さよなら惨憺、またきて羽客2

 推定隠れ里の木造家屋に足を踏み入れたフロイドの第一声は「コレ物置小屋とかじゃねえの」だった。
 
 フロイドが小屋の中で直立すると、梁が頭に当たる程に天井が低かった所為だ。平均身長の低い民族の為に作られたに違いない、窮屈な小屋だった。
 中には、壁沿いに木材が積み上げられ、鳥の羽のような物も散らばっている。長らく人の手が入っていないことと、朽ちて建付けの悪い戸から風が入るのも相俟って、床は砂だらけで靴を履いたまま上がるしかなかった。
 これには、監督生がやや嫌悪を示した。土足文化に慣れているフロイドは特に気に留めた様子も無かったが、監督生はオンボロ寮に来たばかりの頃の荒れ放題だった屋敷を思い出してしまうこともあってか、汚さをしきりに嘆いていた。
「とりあえず写真撮っとくわ。窮屈過ぎて住めたモンじゃなさそ。ママゴトかよ」
「汚いですけど、ちゃんとヒトの民家だと思います。生活の跡もありますし」
監督生の真面目なレスポンスに、フロイドは頭を掻いた。
「生活の跡が揃い過ぎてるからママゴトじみてんでしょ。もし、廃村になる前に住んでた連中が村を立ち去ったなら、家財がこんなに残る筈ねえって。そう思わねえ?」
フロイドがスレッドで述べていた箱庭や生簀を想起させる不自然さが、ここに来て分かりやすい形となって表れていた。
 グリムは室内を見渡して漸く自身が居る場所はただの僻地ではないことを実感したのか、毛を逆立てて監督生の背後に隠れた。

 依然、赤子の泣く声は続いていた。
 喧しく泣いているくせに姿を見ることは叶わず、写真にぼやりと写り込む赤子は、その曖昧さで聞く者を益々苛立たせた。存在の希薄さは霊力の弱さか、実在性の薄さか、今のところ気に障るだけで害はないものの不快極まる。自分が世界で一番不幸だとでも主張するかのような悲壮感が、何より気を滅入らせた。

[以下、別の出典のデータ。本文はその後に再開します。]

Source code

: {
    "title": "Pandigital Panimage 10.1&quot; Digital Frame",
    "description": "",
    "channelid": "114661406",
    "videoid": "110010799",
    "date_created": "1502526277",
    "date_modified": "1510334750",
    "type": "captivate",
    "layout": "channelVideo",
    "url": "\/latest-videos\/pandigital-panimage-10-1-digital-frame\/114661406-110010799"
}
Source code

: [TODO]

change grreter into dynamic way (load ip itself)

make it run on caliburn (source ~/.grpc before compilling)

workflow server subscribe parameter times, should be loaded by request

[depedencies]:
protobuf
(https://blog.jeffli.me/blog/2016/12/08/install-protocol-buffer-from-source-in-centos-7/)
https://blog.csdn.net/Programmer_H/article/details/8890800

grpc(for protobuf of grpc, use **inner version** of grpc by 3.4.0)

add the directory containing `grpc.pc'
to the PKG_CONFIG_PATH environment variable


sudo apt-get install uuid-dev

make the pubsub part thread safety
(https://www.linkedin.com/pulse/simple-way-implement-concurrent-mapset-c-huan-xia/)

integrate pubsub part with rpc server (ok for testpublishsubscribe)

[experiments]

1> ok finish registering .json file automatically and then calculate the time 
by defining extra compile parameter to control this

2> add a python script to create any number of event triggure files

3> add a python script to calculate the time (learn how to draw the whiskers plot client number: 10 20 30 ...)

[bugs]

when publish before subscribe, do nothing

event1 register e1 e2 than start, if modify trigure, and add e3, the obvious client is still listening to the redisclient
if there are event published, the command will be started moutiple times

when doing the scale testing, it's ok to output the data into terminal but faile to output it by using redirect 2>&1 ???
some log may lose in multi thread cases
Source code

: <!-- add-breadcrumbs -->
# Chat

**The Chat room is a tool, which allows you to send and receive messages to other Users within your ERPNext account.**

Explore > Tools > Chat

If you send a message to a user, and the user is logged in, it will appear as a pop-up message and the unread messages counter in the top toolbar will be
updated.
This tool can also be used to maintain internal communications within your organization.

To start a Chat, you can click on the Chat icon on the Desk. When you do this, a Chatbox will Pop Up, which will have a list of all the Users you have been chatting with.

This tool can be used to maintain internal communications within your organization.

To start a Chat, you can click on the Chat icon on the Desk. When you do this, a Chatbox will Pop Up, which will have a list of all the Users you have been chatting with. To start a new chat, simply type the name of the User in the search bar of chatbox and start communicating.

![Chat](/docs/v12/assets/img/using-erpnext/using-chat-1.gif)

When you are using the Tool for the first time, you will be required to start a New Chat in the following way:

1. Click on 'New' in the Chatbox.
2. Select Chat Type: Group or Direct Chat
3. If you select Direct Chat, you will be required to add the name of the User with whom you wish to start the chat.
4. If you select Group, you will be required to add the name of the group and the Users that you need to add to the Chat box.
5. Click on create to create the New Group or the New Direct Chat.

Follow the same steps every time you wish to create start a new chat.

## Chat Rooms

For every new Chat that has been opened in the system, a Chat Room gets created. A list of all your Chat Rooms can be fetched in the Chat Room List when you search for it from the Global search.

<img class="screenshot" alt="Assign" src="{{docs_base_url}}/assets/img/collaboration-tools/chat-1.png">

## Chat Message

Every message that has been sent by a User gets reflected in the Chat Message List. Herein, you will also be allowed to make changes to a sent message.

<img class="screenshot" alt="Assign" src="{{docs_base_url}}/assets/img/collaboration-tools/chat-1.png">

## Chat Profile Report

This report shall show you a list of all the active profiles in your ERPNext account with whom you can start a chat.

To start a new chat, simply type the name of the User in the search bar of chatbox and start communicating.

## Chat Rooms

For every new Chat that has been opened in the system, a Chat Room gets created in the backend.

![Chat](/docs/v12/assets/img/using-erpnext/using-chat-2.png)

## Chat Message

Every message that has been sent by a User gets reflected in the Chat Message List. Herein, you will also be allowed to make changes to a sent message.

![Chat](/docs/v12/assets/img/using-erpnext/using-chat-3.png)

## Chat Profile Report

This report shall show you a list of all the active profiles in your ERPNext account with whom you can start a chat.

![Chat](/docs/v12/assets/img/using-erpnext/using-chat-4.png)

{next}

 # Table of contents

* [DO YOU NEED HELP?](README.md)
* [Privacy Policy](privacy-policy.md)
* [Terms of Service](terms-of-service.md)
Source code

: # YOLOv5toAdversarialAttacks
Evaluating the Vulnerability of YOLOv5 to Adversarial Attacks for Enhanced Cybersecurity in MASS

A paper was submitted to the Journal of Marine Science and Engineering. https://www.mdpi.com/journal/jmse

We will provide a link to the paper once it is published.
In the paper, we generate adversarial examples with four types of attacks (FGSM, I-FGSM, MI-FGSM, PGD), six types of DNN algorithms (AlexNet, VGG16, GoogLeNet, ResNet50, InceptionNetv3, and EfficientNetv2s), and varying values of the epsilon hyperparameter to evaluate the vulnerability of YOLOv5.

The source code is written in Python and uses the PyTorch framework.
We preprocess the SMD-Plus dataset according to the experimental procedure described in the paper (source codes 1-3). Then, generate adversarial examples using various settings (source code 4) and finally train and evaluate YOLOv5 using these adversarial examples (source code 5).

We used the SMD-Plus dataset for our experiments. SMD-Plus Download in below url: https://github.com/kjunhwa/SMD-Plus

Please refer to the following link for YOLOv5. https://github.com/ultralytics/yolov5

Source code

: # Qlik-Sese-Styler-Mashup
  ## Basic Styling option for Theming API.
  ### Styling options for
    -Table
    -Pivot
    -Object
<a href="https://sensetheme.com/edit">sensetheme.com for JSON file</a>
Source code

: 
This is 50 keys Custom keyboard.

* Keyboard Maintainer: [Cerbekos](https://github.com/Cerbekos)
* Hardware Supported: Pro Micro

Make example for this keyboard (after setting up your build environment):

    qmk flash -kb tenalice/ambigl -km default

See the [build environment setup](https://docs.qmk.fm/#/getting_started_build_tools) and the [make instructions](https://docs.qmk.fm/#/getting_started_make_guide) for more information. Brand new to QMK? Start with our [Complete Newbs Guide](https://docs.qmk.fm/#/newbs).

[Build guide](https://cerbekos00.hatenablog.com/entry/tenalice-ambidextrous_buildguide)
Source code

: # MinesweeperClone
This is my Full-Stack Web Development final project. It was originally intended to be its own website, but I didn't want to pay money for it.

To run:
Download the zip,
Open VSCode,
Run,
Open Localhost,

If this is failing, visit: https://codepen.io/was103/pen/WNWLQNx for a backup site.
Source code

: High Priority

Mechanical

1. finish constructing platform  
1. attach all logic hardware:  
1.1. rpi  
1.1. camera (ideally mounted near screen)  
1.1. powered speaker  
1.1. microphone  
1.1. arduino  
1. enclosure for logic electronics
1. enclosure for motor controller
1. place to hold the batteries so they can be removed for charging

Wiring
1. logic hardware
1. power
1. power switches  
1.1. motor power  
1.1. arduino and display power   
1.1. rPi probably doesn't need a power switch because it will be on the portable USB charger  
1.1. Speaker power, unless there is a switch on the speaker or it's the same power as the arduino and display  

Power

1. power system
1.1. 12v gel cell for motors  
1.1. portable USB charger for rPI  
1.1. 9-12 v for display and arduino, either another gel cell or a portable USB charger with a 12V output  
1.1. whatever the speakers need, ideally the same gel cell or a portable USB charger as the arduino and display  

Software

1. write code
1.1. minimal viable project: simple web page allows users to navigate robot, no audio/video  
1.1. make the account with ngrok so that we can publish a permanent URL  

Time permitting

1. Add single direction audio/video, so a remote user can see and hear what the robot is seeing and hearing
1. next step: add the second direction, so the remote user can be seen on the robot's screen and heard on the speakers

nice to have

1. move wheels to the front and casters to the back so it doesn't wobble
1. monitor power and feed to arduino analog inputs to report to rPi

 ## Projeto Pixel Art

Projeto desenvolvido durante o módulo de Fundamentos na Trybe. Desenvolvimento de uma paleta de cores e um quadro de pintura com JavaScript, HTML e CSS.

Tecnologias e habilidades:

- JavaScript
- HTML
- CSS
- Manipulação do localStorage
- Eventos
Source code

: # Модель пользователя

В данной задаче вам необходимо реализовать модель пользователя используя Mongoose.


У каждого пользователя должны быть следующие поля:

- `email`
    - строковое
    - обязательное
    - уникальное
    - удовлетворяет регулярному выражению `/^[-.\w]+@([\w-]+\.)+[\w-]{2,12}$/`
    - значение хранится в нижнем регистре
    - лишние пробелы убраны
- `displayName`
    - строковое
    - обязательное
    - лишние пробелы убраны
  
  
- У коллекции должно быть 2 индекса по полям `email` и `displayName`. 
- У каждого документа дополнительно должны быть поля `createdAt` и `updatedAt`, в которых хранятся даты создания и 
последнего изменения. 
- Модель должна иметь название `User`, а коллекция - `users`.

 フロイドは赤子の声の強調される沈黙を憎んで、監督生に話を振った。
「それよか、マジで小エビちゃんの故郷に近ぇの? 何か年代とか地域とか分かりそうなモンある?」
「はい。私の住んでいたところはもっと近代化してますけど、此処は資料館で見るような昔の日本っていうか、昔話に出てきそうな感じですね」
昔話、と反芻したフロイドに、監督生が頷く。電化製品は愚か、娯楽品一つ無い室内は、最低限度かつ原始的な暮らしを彼女に連想させたのである。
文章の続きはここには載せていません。